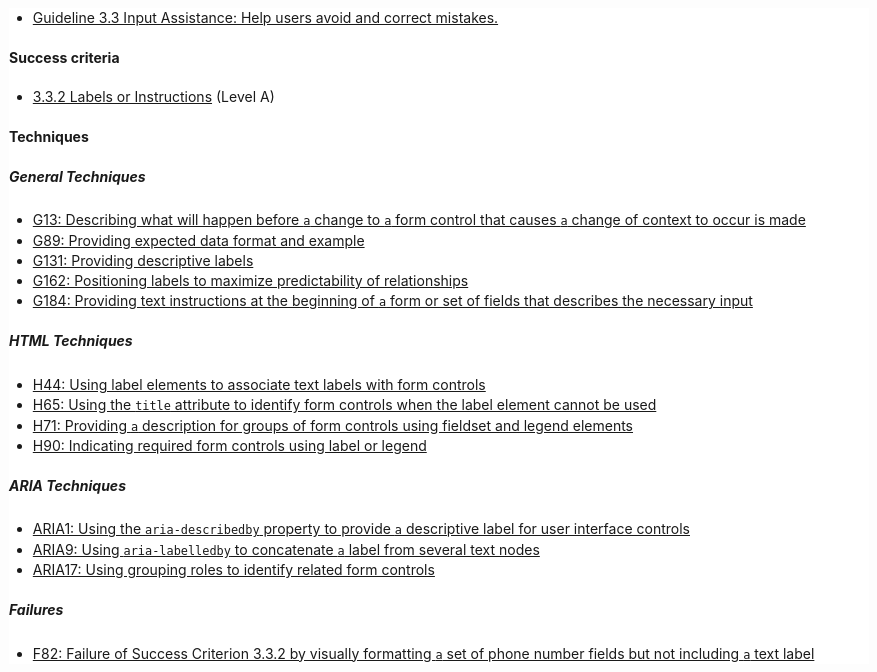 -   [Guideline 3.3 Input Assistance: Help users avoid and correct mistakes.](https://www.w3.org/WAI/WCAG21/quickref/?showtechniques=334#input-assistance)

#### Success criteria

-   [3.3.2 Labels or Instructions](https://www.w3.org/WAI/WCAG21/quickref/?showtechniques=334#labels-or-instructions) (Level A)

#### Techniques

##### General Techniques

-   [G13: Describing what will happen before `a` change to `a` form control that causes `a` change of context to occur is made](https://www.w3.org/WAI/WCAG21/Techniques/general/G13.html)
-   [G89: Providing expected data format and example](https://www.w3.org/WAI/WCAG21/Techniques/general/G89.html)
-   [G131: Providing descriptive labels](https://www.w3.org/WAI/WCAG21/Techniques/general/G131.html)
-   [G162: Positioning labels to maximize predictability of relationships](https://www.w3.org/WAI/WCAG21/Techniques/general/G162.html)
-   [G184: Providing text instructions at the beginning of `a` form or set of fields that describes the necessary input](https://www.w3.org/WAI/WCAG21/Techniques/general/G184.html)

##### HTML Techniques

-   [H44: Using label elements to associate text labels with form controls](https://www.w3.org/WAI/WCAG21/Techniques/html/H44.html)
-   [H65: Using the `title` attribute to identify form controls when the label element cannot be used](https://www.w3.org/WAI/WCAG21/Techniques/html/H65.html)
-   [H71: Providing `a` description for groups of form controls using fieldset and legend elements](https://www.w3.org/WAI/WCAG21/Techniques/html/H71.html)
-   [H90: Indicating required form controls using label or legend](https://www.w3.org/WAI/WCAG21/Techniques/html/H90.html)

##### ARIA Techniques

-   [ARIA1: Using the `aria-describedby` property to provide `a` descriptive label for user interface controls](https://www.w3.org/WAI/WCAG21/Techniques/aria/ARIA1)
-   [ARIA9: Using `aria-labelledby` to concatenate `a` label from several text nodes](https://www.w3.org/WAI/WCAG21/Techniques/aria/ARIA9)
-   [ARIA17: Using grouping roles to identify related form controls](https://www.w3.org/WAI/WCAG21/Techniques/aria/ARIA17.html)

##### Failures

-   [F82: Failure of Success Criterion 3.3.2 by visually formatting `a` set of phone number fields but not including `a` text label](https://www.w3.org/WAI/WCAG21/Techniques/failures/F82.html)
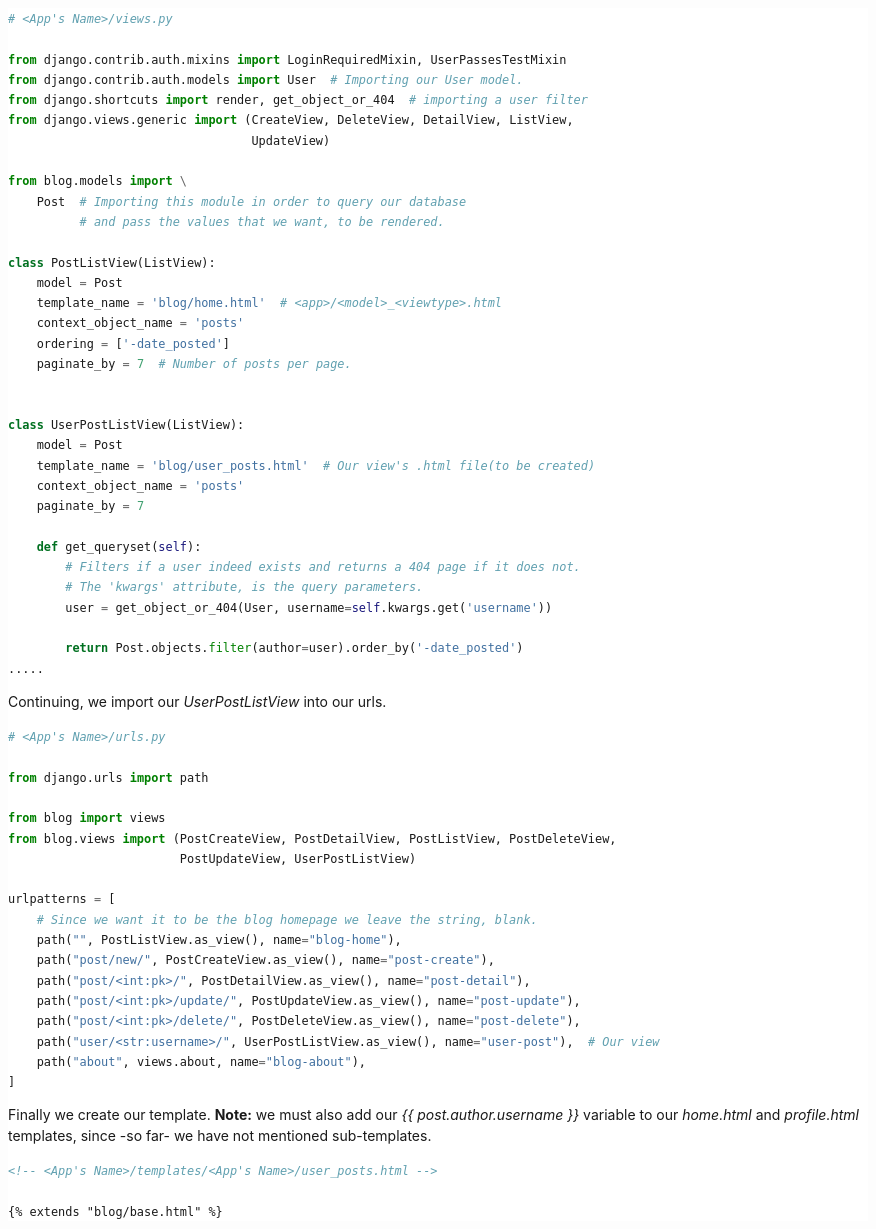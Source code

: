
```python
# <App's Name>/views.py

from django.contrib.auth.mixins import LoginRequiredMixin, UserPassesTestMixin
from django.contrib.auth.models import User  # Importing our User model.
from django.shortcuts import render, get_object_or_404  # importing a user filter
from django.views.generic import (CreateView, DeleteView, DetailView, ListView,
                                  UpdateView)

from blog.models import \
    Post  # Importing this module in order to query our database
          # and pass the values that we want, to be rendered.

class PostListView(ListView):
    model = Post
    template_name = 'blog/home.html'  # <app>/<model>_<viewtype>.html
    context_object_name = 'posts'
    ordering = ['-date_posted']
    paginate_by = 7  # Number of posts per page.


class UserPostListView(ListView):
    model = Post
    template_name = 'blog/user_posts.html'  # Our view's .html file(to be created)
    context_object_name = 'posts'
    paginate_by = 7

    def get_queryset(self):
        # Filters if a user indeed exists and returns a 404 page if it does not.
        # The 'kwargs' attribute, is the query parameters.
        user = get_object_or_404(User, username=self.kwargs.get('username'))

        return Post.objects.filter(author=user).order_by('-date_posted')
.....

```
Continuing, we import our _UserPostListView_ into our urls.
```python
# <App's Name>/urls.py

from django.urls import path

from blog import views
from blog.views import (PostCreateView, PostDetailView, PostListView, PostDeleteView,
                        PostUpdateView, UserPostListView)

urlpatterns = [
    # Since we want it to be the blog homepage we leave the string, blank.
    path("", PostListView.as_view(), name="blog-home"),
    path("post/new/", PostCreateView.as_view(), name="post-create"),
    path("post/<int:pk>/", PostDetailView.as_view(), name="post-detail"),
    path("post/<int:pk>/update/", PostUpdateView.as_view(), name="post-update"),
    path("post/<int:pk>/delete/", PostDeleteView.as_view(), name="post-delete"),
    path("user/<str:username>/", UserPostListView.as_view(), name="user-post"),  # Our view
    path("about", views.about, name="blog-about"),
]

```
Finally we create our template. **Note:** we must also add our _{{ post.author.username }}_
variable to our _home.html_ and _profile.html_ templates, since -so far- we have
not mentioned sub-templates.
```html
<!-- <App's Name>/templates/<App's Name>/user_posts.html -->

{% extends "blog/base.html" %}
```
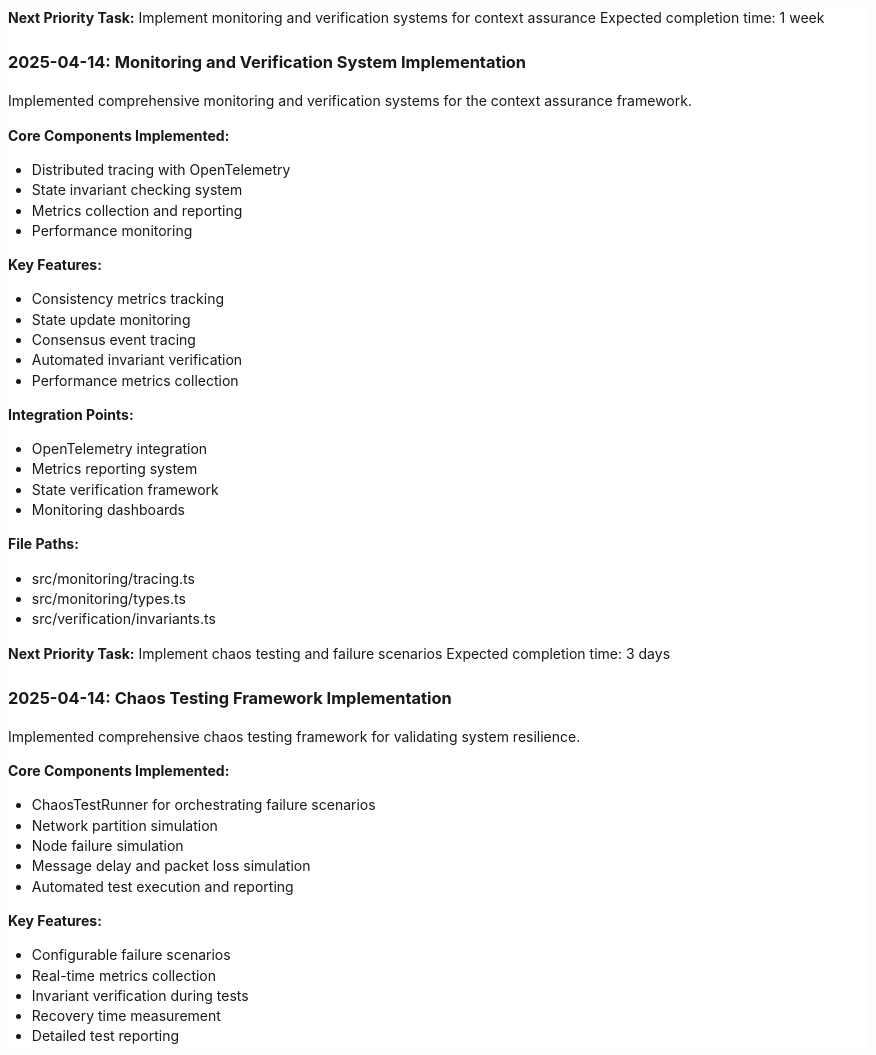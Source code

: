 **Next Priority Task:**
Implement monitoring and verification systems for context assurance
Expected completion time: 1 week 

### 2025-04-14: Monitoring and Verification System Implementation

Implemented comprehensive monitoring and verification systems for the context assurance framework.

**Core Components Implemented:**
- Distributed tracing with OpenTelemetry
- State invariant checking system
- Metrics collection and reporting
- Performance monitoring

**Key Features:**
- Consistency metrics tracking
- State update monitoring
- Consensus event tracing
- Automated invariant verification
- Performance metrics collection

**Integration Points:**
- OpenTelemetry integration
- Metrics reporting system
- State verification framework
- Monitoring dashboards

**File Paths:**
- src/monitoring/tracing.ts
- src/monitoring/types.ts
- src/verification/invariants.ts

**Next Priority Task:**
Implement chaos testing and failure scenarios
Expected completion time: 3 days 

### 2025-04-14: Chaos Testing Framework Implementation

Implemented comprehensive chaos testing framework for validating system resilience.

**Core Components Implemented:**
- ChaosTestRunner for orchestrating failure scenarios
- Network partition simulation
- Node failure simulation
- Message delay and packet loss simulation
- Automated test execution and reporting

**Key Features:**
- Configurable failure scenarios
- Real-time metrics collection
- Invariant verification during tests
- Recovery time measurement
- Detailed test reporting
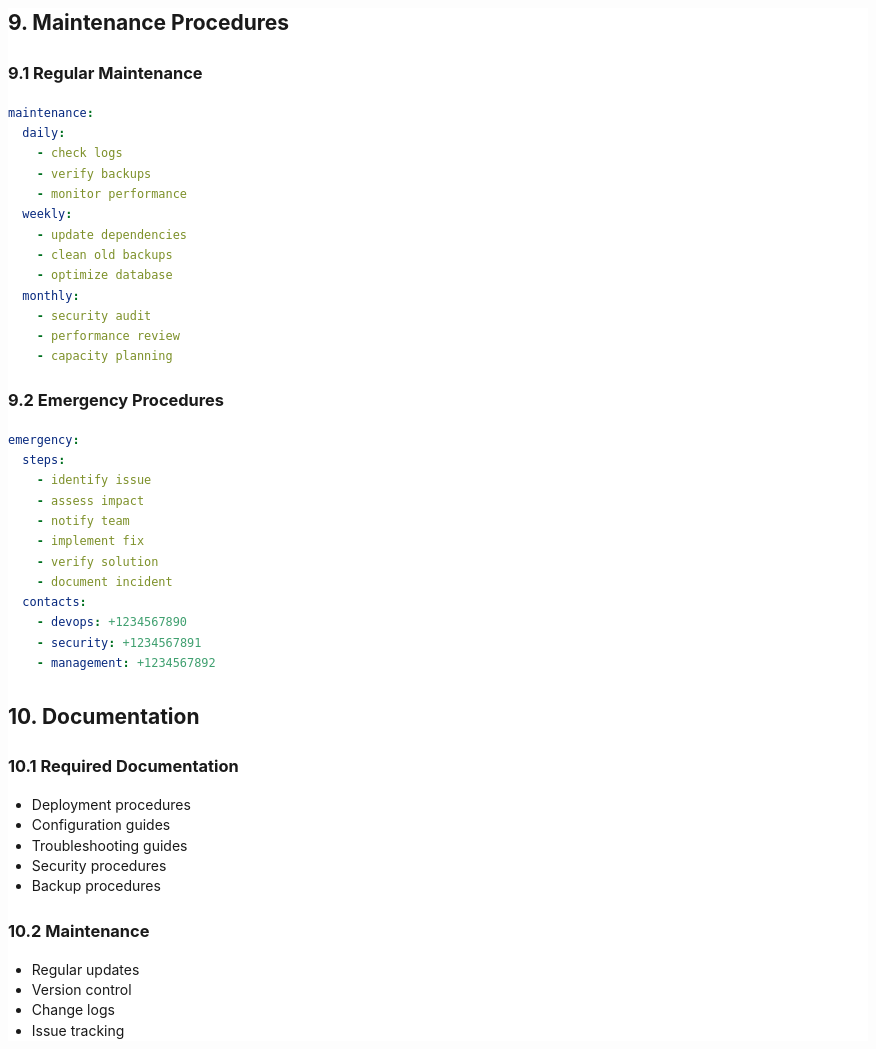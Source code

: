 ## 9. Maintenance Procedures

### 9.1 Regular Maintenance
```yaml
maintenance:
  daily:
    - check logs
    - verify backups
    - monitor performance
  weekly:
    - update dependencies
    - clean old backups
    - optimize database
  monthly:
    - security audit
    - performance review
    - capacity planning
```

### 9.2 Emergency Procedures
```yaml
emergency:
  steps:
    - identify issue
    - assess impact
    - notify team
    - implement fix
    - verify solution
    - document incident
  contacts:
    - devops: +1234567890
    - security: +1234567891
    - management: +1234567892
```

## 10. Documentation

### 10.1 Required Documentation
- Deployment procedures
- Configuration guides
- Troubleshooting guides
- Security procedures
- Backup procedures

### 10.2 Maintenance
- Regular updates
- Version control
- Change logs
- Issue tracking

What to do:
Only the lines containing "class" are needed; pull them out of the listing.

Task answer:
class PostListView(ListView):
class UserPostListView(ListView):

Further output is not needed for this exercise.